WHAT IS EXPECTED
Word for word, repeat each record that follows.

TASK DATA
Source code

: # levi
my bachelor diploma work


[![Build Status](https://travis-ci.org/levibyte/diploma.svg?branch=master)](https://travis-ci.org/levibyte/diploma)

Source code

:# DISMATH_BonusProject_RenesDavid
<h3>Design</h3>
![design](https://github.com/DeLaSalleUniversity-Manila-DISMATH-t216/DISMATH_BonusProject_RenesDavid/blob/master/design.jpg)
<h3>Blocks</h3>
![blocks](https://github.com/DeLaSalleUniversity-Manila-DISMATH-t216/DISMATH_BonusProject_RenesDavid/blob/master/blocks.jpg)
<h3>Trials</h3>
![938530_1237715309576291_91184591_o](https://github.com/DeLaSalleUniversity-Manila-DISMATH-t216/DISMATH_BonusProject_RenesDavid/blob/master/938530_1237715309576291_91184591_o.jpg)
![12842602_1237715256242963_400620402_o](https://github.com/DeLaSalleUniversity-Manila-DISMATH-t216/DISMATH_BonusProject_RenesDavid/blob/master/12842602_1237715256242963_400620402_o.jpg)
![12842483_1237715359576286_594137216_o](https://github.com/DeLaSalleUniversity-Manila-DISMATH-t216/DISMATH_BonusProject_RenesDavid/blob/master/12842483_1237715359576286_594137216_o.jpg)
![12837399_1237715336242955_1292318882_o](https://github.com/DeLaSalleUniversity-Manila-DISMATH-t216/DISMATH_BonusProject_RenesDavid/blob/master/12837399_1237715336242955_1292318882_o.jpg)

WRITTEN RESPONSE
Source code

: # levi
my bachelor diploma work


[![Build Status](https://travis-ci.org/levibyte/diploma.svg?branch=master)](https://travis-ci.org/levibyte/diploma)

Source code

:# DISMATH_BonusProject_RenesDavid
<h3>Design</h3>
![design](https://github.com/DeLaSalleUniversity-Manila-DISMATH-t216/DISMATH_BonusProject_RenesDavid/blob/master/design.jpg)
<h3>Blocks</h3>
![blocks](https://github.com/DeLaSalleUniversity-Manila-DISMATH-t216/DISMATH_BonusProject_RenesDavid/blob/master/blocks.jpg)
<h3>Trials</h3>
![938530_1237715309576291_91184591_o](https://github.com/DeLaSalleUniversity-Manila-DISMATH-t216/DISMATH_BonusProject_RenesDavid/blob/master/938530_1237715309576291_91184591_o.jpg)
![12842602_1237715256242963_400620402_o](https://github.com/DeLaSalleUniversity-Manila-DISMATH-t216/DISMATH_BonusProject_RenesDavid/blob/master/12842602_1237715256242963_400620402_o.jpg)
![12842483_1237715359576286_594137216_o](https://github.com/DeLaSalleUniversity-Manila-DISMATH-t216/DISMATH_BonusProject_RenesDavid/blob/master/12842483_1237715359576286_594137216_o.jpg)
![12837399_1237715336242955_1292318882_o](https://github.com/DeLaSalleUniversity-Manila-DISMATH-t216/DISMATH_BonusProject_RenesDavid/blob/master/12837399_1237715336242955_1292318882_o.jpg)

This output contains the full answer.